The problem with cancel culture is much the same as the problem I'm having with my QA department:

We have a very small, rock solid front end. Most of our work is simply updating content. It's very straightforward work and you have to try very hard to introduce bugs. But when you staff a team of 6 people and tell them "it's your job to find something wrong with this website", they WILL find something wrong. I have a meeting this afternoon to explain to my Product manager why the content looks different on a mobile screen than it does on desktop because the QA team thinks line breaks are a bug ("the content document didn't break the line here, but the mobile view did, it's a bug").

When you empower people to take others down via subjective rules, then it's always a moving target. You can never reach a point where people are safe and happy. Check out the shuffles deck subreddit for some egregious examples of cancel culture gone wrong, https://www.reddit.com/r/Shuffles_Deck/.

👤jbob2000🕑4y🔼0🗨️0

(Replying to PARENT post)

On one hand I worry about this power being abused, but it's hard for me to side with the people being cancelled because they're so repugnant.

It is hard to stand up for the rights of the bigots, the white supremacists, the science deniers, the propagandists, and the misogynists. People who spent decades denying other people access and are now finding the shoe on the other foot.

Can we find some good examples of people who were "cancelled" who were not peddling conspiracy theories or pontificating about why the white race is the natural rulers of humanity?

In some ways this may be seen as a return to the media culture in the Fairness Doctrine era. It used to be that media companies had to seriously consider the viewpoints expressed and wouldn't give crackpots a voice very often. The Internet changed that, allowing everybody a voice regardless of how crazy they might be. Now we're turning back to a more metered experience as it seems that unlimited amplifying the wingnuts is actually damaging to the country.

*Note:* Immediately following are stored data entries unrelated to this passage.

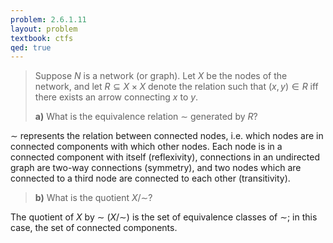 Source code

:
 ```yaml
---
problem: 2.6.1.11 
layout: problem
textbook: ctfs
qed: true
---
```


> Suppose $N$ is a network (or graph). Let $X$ be the nodes of the network, and
> let $R \subseteq X\times X$ denote the relation such that $(x,y) \in R$ iff
> there exists an arrow connecting $x$ to $y$.
> 
> **a)** What is the equivalence relation $\sim$ generated by $R$?

$\sim$ represents the relation between connected nodes, i.e. which nodes are in
connected components with which other nodes. Each node is in a connected
component with itself (reflexivity), connections in an undirected graph are
two-way connections (symmetry), and two nodes which are connected to a third
node are connected to each other (transitivity).

> **b)** What is the quotient $X/\sim$?

The quotient of $X$ by $\sim$ ($X/\sim$) is the set of equivalence classes of
$\sim$; in this case, the set of connected components.
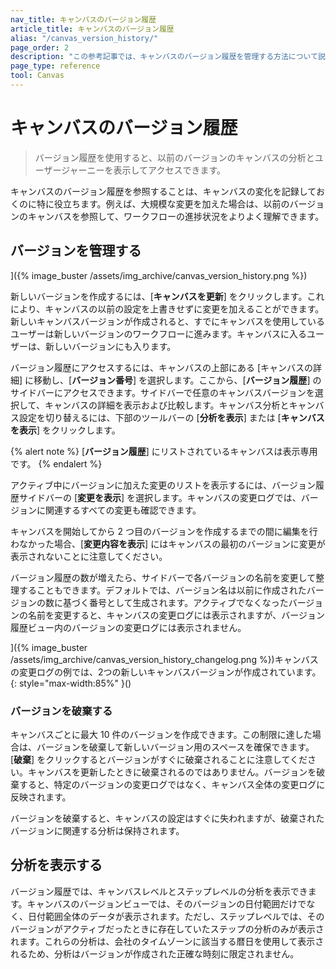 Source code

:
 ```yaml
---
nav_title: キャンバスのバージョン履歴
article_title: キャンバスのバージョン履歴
alias: "/canvas_version_history/"
page_order: 2
description: "この参考記事では、キャンバスのバージョン履歴を管理する方法について説明します。"
page_type: reference
tool: Canvas
---
```


# キャンバスのバージョン履歴

> バージョン履歴を使用すると、以前のバージョンのキャンバスの分析とユーザージャーニーを表示してアクセスできます。 

キャンバスのバージョン履歴を参照することは、キャンバスの変化を記録しておくのに特に役立ちます。例えば、大規模な変更を加えた場合は、以前のバージョンのキャンバスを参照して、ワークフローの進捗状況をよりよく理解できます。

## バージョンを管理する

]({% image_buster /assets/img_archive/canvas_version_history.png %})

新しいバージョンを作成するには、[**キャンバスを更新**] をクリックします。これにより、キャンバスの以前の設定を上書きせずに変更を加えることができます。新しいキャンバスバージョンが作成されると、すでにキャンバスを使用しているユーザーは新しいバージョンのワークフローに進みます。キャンバスに入るユーザーは、新しいバージョンにも入ります。 

バージョン履歴にアクセスするには、キャンバスの上部にある [キャンバスの詳細] に移動し、[**バージョン番号**] を選択します。ここから、[**バージョン履歴**] のサイドバーにアクセスできます。サイドバーで任意のキャンバスバージョンを選択して、キャンバスの詳細を表示および比較します。キャンバス分析とキャンバス設定を切り替えるには、下部のツールバーの [**分析を表示**] または [**キャンバスを表示**] をクリックします。

{% alert note %}
[**バージョン履歴**] にリストされているキャンバスは表示専用です。
{% endalert %}

アクティブ中にバージョンに加えた変更のリストを表示するには、バージョン履歴サイドバーの [**変更を表示**] を選択します。キャンバスの変更ログでは、バージョンに関連するすべての変更も確認できます。 

キャンバスを開始してから 2 つ目のバージョンを作成するまでの間に編集を行わなかった場合、[**変更内容を表示**] にはキャンバスの最初のバージョンに変更が表示されないことに注意してください。

バージョン履歴の数が増えたら、サイドバーで各バージョンの名前を変更して整理することもできます。デフォルトでは、バージョン名は以前に作成されたバージョンの数に基づく番号として生成されます。アクティブでなくなったバージョンの名前を変更すると、キャンバスの変更ログには表示されますが、バージョン履歴ビュー内のバージョンの変更ログには表示されません。

]({% image_buster /assets/img_archive/canvas_version_history_changelog.png %})キャンバスの変更ログの例では、2つの新しいキャンバスバージョンが作成されています。{: style="max-width:85%" }()

### バージョンを破棄する

キャンバスごとに最大 10 件のバージョンを作成できます。この制限に達した場合は、バージョンを破棄して新しいバージョン用のスペースを確保できます。[**破棄**] をクリックするとバージョンがすぐに破棄されることに注意してください。キャンバスを更新したときに破棄されるのではありません。バージョンを破棄すると、特定のバージョンの変更ログではなく、キャンバス全体の変更ログに反映されます。

バージョンを破棄すると、キャンバスの設定はすぐに失われますが、破棄されたバージョンに関連する分析は保持されます。 

## 分析を表示する

バージョン履歴では、キャンバスレベルとステップレベルの分析を表示できます。キャンバスのバージョンビューでは、そのバージョンの日付範囲だけでなく、日付範囲全体のデータが表示されます。ただし、ステップレベルでは、そのバージョンがアクティブだったときに存在していたステップの分析のみが表示されます。これらの分析は、会社のタイムゾーンに該当する暦日を使用して表示されるため、分析はバージョンが作成された正確な時刻に限定されません。

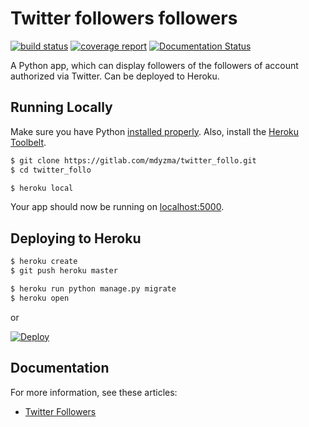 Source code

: # Twitter followers followers

[![build status](https://gitlab.com/mdyzma/twitter_follo/badges/master/build.svg)](https://gitlab.com/mdyzma/twitter_follo/commits/master) 
[![coverage report](https://gitlab.com/mdyzma/twitter_follo/badges/master/coverage.svg)](https://gitlab.com/mdyzma/twitter_follo/commits/master)
[![Documentation Status](https://readthedocs.org/projects/twitter-follo/badge/?version=latest)](http://twitter-follo.readthedocs.io/en/latest/?badge=latest)



A Python app, which can display followers of the followers of account authorized via Twitter. Can be deployed to Heroku.


## Running Locally

Make sure you have Python [installed properly](http://install.python-guide.org).  Also, install the [Heroku Toolbelt](https://toolbelt.heroku.com/).

```sh
$ git clone https://gitlab.com/mdyzma/twitter_follo.git
$ cd twitter_follo

$ heroku local
```

Your app should now be running on [localhost:5000](http://localhost:5000/).

## Deploying to Heroku

```sh
$ heroku create
$ git push heroku master

$ heroku run python manage.py migrate
$ heroku open
```
or

[![Deploy](https://www.herokucdn.com/deploy/button.png)](https://heroku.com/deploy)

## Documentation

For more information, see these articles:

- [Twitter Followers](https://devcenter.heroku.com/categories/python)
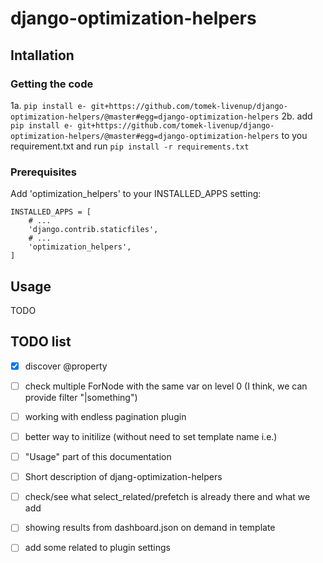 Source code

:# django-optimization-helpers

## Intallation

### Getting the code

1a. ```pip install e- git+https://github.com/tomek-livenup/django-optimization-helpers/@master#egg=django-optimization-helpers```
2b. add ```pip install e- git+https://github.com/tomek-livenup/django-optimization-helpers/@master#egg=django-optimization-helpers``` to you requirement.txt and run ```pip install -r requirements.txt```


### Prerequisites
Add 'optimization_helpers' to your INSTALLED_APPS setting:

```
INSTALLED_APPS = [
    # ...
    'django.contrib.staticfiles',
    # ...
    'optimization_helpers',
]
```


## Usage

TODO


## TODO list

- [x] discover @property
- [ ] check multiple ForNode with the same var on level 0 (I think, we can provide filter "|something")
- [ ] working with endless pagination plugin
- [ ] better way to initilize (without need to set template name i.e.)
- [ ] "Usage" part of this documentation
- [ ] Short description of djang-optimization-helpers
- [ ] check/see what select_related/prefetch is already there and what we add
- [ ] showing results from dashboard.json on demand in template
- [ ] add some related to plugin settings

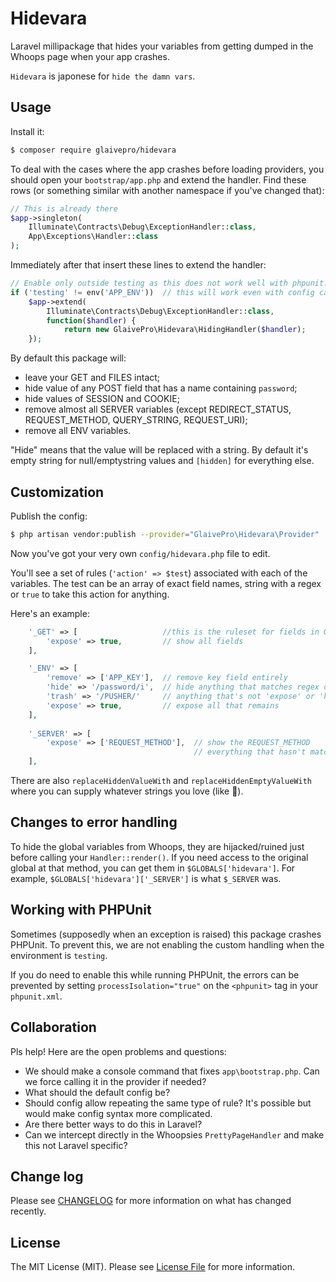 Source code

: # Hidevara

Laravel millipackage that hides your variables from getting dumped in the Whoops page when your app crashes.

`Hidevara` is japonese for `hide the damn vars`.

## Usage

Install it:

``` bash
$ composer require glaivepro/hidevara
```

To deal with the cases where the app crashes before loading providers, you should open your `bootstrap/app.php` and extend the handler. Find these rows (or something similar with another namespace if you've changed that):
```php
// This is already there
$app->singleton(
    Illuminate\Contracts\Debug\ExceptionHandler::class,
    App\Exceptions\Handler::class
);
```

Immediately after that insert these lines to extend the handler:
```php
// Enable only outside testing as this does not work well with phpunit... see below
if ('testing' != env('APP_ENV'))  // this will work even with config caching
	$app->extend(
		Illuminate\Contracts\Debug\ExceptionHandler::class,
		function($handler) {
			return new GlaivePro\Hidevara\HidingHandler($handler);
	});
```

By default this package will:

- leave your GET and FILES intact;
- hide value of any POST field that has a name containing `password`;
- hide values of SESSION and COOKIE;
- remove almost all SERVER variables (except REDIRECT_STATUS, REQUEST_METHOD, QUERY_STRING, REQUEST_URI);
- remove all ENV variables.

"Hide" means that the value will be replaced with a string. By default it's empty string for null/emptystring values and `[hidden]` for everything else.

## Customization

Publish the config:

``` bash
$ php artisan vendor:publish --provider="GlaivePro\Hidevara\Provider"
```

Now you've got your very own `config/hidevara.php` file to edit. 

You'll see a set of rules (`'action' => $test`) associated with each of the variables. The test can be an array of exact field names, string with a regex or `true` to take this action for anything.

Here's an example:

```php
	'_GET' => [                   //this is the ruleset for fields in GET
		'expose' => true,         // show all fields
	],

	'_ENV' => [
		'remove' => ['APP_KEY'],  // remove key field entirely
		'hide' => '/password/i',  // hide anything that matches regex contains password
		'trash' => '/PUSHER/'     // anything that's not 'expose' or 'hide' will remove matched fields
		'expose' => true,         // expose all that remains
	],
	
	'_SERVER' => [
		'expose' => ['REQUEST_METHOD'],  // show the REQUEST_METHOD
		                                 // everything that hasn't matched a rule will be removed
	],
```

There are also `replaceHiddenValueWith` and `replaceHiddenEmptyValueWith` where you can supply whatever strings you love (like 🍑).

## Changes to error handling

To hide the global variables from Whoops, they are hijacked/ruined just before calling your `Handler::render()`. If you need access to the original global at that method, you can get them in `$GLOBALS['hidevara']`. For example, `$GLOBALS['hidevara']['_SERVER']` is what `$_SERVER` was.

## Working with PHPUnit

Sometimes (supposedly when an exception is raised) this package crashes PHPUnit. To prevent this, we are not enabling the custom handling when the environment is `testing`.

If you do need to enable this while running PHPUnit, the errors can be prevented by setting `processIsolation="true"` on the `<phpunit>` tag in your `phpunit.xml`.

## Collaboration

Pls help! Here are the open problems and questions:

- We should make a console command that fixes `app\bootstrap.php`. Can we force calling it in the provider if needed?
- What should the default config be?
- Should config allow repeating the same type of rule? It's possible but would make config syntax more complicated.
- Are there better ways to do this in Laravel? 
- Can we intercept directly in the Whoopsies `PrettyPageHandler` and make this not Laravel specific?

## Change log

Please see [CHANGELOG](CHANGELOG.md) for more information on what has changed recently.

## License

The MIT License (MIT). Please see [License File](LICENSE.md) for more information.

[link-packagist]: https://packagist.org/packages/GlaivePro/Ajaxable
[link-author]: https://github.com/tontonsb
[link-contributors]: ../../contributors
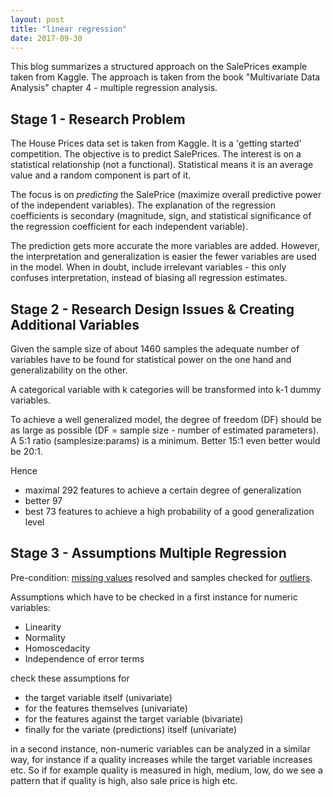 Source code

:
 ```yaml
---
layout: post
title: "linear regression"
date: 2017-09-30
---
```


This blog summarizes a structured approach on the SalePrices example taken from Kaggle. The approach is taken from the book "Multivariate Data Analysis" chapter 4 - multiple regression analysis.

## Stage 1 - Research Problem
The House Prices data set is taken from Kaggle. It is a 'getting started' competition. The objective is to predict SalePrices. The interest is on a statistical relationship (not a functional). Statistical means it is an average value and a random component is part of it. 

The focus is on *predicting* the SalePrice (maximize overall predictive power of the independent variables). The explanation of the regression coefficients is secondary (magnitude, sign, and statistical significance of the regression coefficient for each independent variable).

The prediction gets more accurate the more variables are added. However, the interpretation and generalization is easier the fewer variables are used in the model. When in doubt, include irrelevant variables - this only confuses interpretation, instead of biasing all regression estimates. 


## Stage 2 - Research Design Issues & Creating Additional Variables
Given the sample size of about 1460 samples the adequate number of variables have to be found for statistical power on the one hand and generalizability on the other. 

A categorical variable with k categories will be transformed into k-1 dummy variables. 

To achieve a well generalized model, the degree of freedom (DF) should be as large as possible (DF = sample size - number of estimated parameters). A 5:1 ratio (samplesize:params) is a minimum. Better 15:1 even better would be 20:1. 

Hence 
- maximal 292 features to achieve a certain degree of generalization
- better 97
- best 73 features to achieve a high probability of a good generalization level


## Stage 3 - Assumptions Multiple Regression

Pre-condition: [missing values](https://cgassman.github.io/blog/2017/06/29/missing-data) resolved and samples checked for [outliers](https://cgassman.github.io/blog/2017/08/31/outliers).

Assumptions which have to be checked in a first instance for numeric variables:
- Linearity
- Normality
- Homoscedacity
- Independence of error terms

check these assumptions for 
- the target variable itself (univariate)
- for the features themselves (univariate)
- for the features against the target variable (bivariate)
- finally for the variate (predictions) itself (univariate)

in a second instance, non-numeric variables can be analyzed in a similar way, for instance if a quality increases while the target variable increases etc. 
So if for example quality is measured in high, medium, low, do we see a pattern that if quality is high, also sale price is high etc.  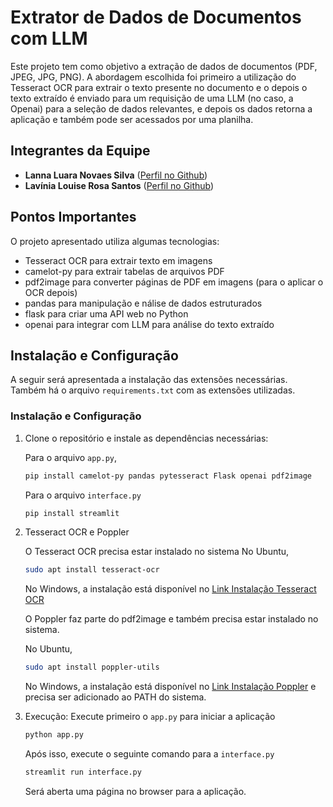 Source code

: # __Extrator de Dados de Documentos com LLM__

Este projeto tem como objetivo a extração de dados de documentos (PDF, JPEG, JPG, PNG). A abordagem escolhida foi primeiro a utilização do Tesseract OCR para extrair o texto presente no documento e o depois o texto extraído é enviado para um requisição de uma LLM (no caso, a Openai) para a seleção de dados relevantes, e depois os dados retorna a aplicação e também pode ser acessados por uma planilha.

##  __Integrantes da Equipe__

- **Lanna Luara Novaes Silva** ([Perfil no Github](github.com/lannalua))
- **Lavínia Louise Rosa Santos** ([Perfil no Github](github.com/lavinialouisee))

##  __Pontos Importantes__

O projeto apresentado utiliza algumas tecnologias:
- Tesseract OCR para extrair texto em imagens
- camelot-py para extrair tabelas de arquivos PDF
- pdf2image para converter páginas de PDF em imagens (para o aplicar o OCR depois)
- pandas para manipulação e nálise de dados estruturados
- flask para criar uma API web no Python
- openai para integrar com LLM para análise do texto extraído


##  __Instalação e Configuração__

A seguir será apresentada a instalação das extensões necessárias. Também há o arquivo `requirements.txt` com as extensões utilizadas. 

### Instalação e Configuração

1. Clone o repositório e instale as dependências necessárias:

    Para o arquivo `app.py`,
    ```sh
    pip install camelot-py pandas pytesseract Flask openai pdf2image
    ```
    Para o arquivo `interface.py`
    ```sh
    pip install streamlit
    ```

2. Tesseract OCR e Poppler

    O Tesseract OCR precisa estar instalado no sistema
    No Ubuntu,
    ```sh
    sudo apt install tesseract-ocr
    ```
    No Windows, a instalação está disponível no [Link Instalação Tesseract OCR](https://github.com/UB-Mannheim/tesseract/wiki)

    O Poppler faz parte do pdf2image e também precisa estar instalado no sistema.

    No Ubuntu,
    ```sh
    sudo apt install poppler-utils
    ```
    No Windows, a instalação está disponível no [Link Instalação Poppler](https://github.com/oschwartz10612/poppler-windows/releases) e precisa ser adicionado ao PATH do sistema.


4. Execução:
    Execute primeiro o `app.py` para iniciar a aplicação
    ```sh
    python app.py
    ```
    Após isso, execute o seguinte comando para a `interface.py` 
    ```sh
    streamlit run interface.py
    ```
    Será aberta uma página no browser para a aplicação. 
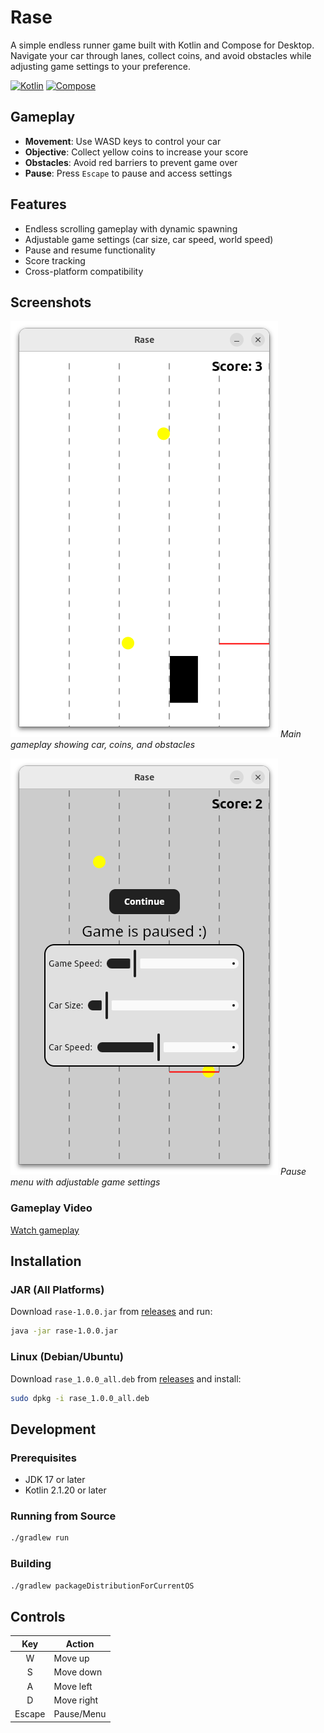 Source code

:# Rase

A simple endless runner game built with Kotlin and Compose for Desktop. Navigate your car through lanes, collect coins, and avoid obstacles while adjusting game settings to your preference.

[![Kotlin](https://img.shields.io/badge/Kotlin-2.1.20-blue.svg?logo=kotlin)](https://kotlinlang.org) [![Compose](https://img.shields.io/badge/Compose-1.8.0-blue.svg?logo=jetpack-compose)](https://www.jetbrains.com/lp/compose-multiplatform/)

## Gameplay

- **Movement**: Use WASD keys to control your car
- **Objective**: Collect yellow coins to increase your score
- **Obstacles**: Avoid red barriers to prevent game over
- **Pause**: Press `Escape` to pause and access settings

## Features

- Endless scrolling gameplay with dynamic spawning
- Adjustable game settings (car size, car speed, world speed)
- Pause and resume functionality
- Score tracking
- Cross-platform compatibility

## Screenshots

![Gameplay](media/gameplay.png)
*Main gameplay showing car, coins, and obstacles*

![Menu Options](media/menuoptions.png)
*Pause menu with adjustable game settings*

### Gameplay Video
[Watch gameplay](https://github.com/user-attachments/assets/f6427365-9f2d-447a-a094-c81d51ab10b7)

## Installation

### JAR (All Platforms)
Download `rase-1.0.0.jar` from [releases](https://github.com/zahid4kh/rase/releases) and run:
```bash
java -jar rase-1.0.0.jar
```

### Linux (Debian/Ubuntu)
Download `rase_1.0.0_all.deb` from [releases](https://github.com/zahid4kh/rase/releases) and install:
```bash
sudo dpkg -i rase_1.0.0_all.deb
```

## Development

### Prerequisites
- JDK 17 or later
- Kotlin 2.1.20 or later

### Running from Source
```bash
./gradlew run
```

### Building
```bash
./gradlew packageDistributionForCurrentOS
```

## Controls

|  Key   | Action     |
|:------:|------------|
|   W    | Move up    |
|   S    | Move down  |
|   A    | Move left  |
|   D    | Move right |
| Escape | Pause/Menu |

Nobody likes the censor, but they're a necessary evil. Without them trolls will always take over the conversation once the number of participants exceeds a fairly low threshold. Trolls can drive out honest participants, but honest participants can't drive out trolls. Moderation is necessary. It doesn't have to be third party moderation, upvote/downvote systems can do the job although they're tricky to get right and can be gamed.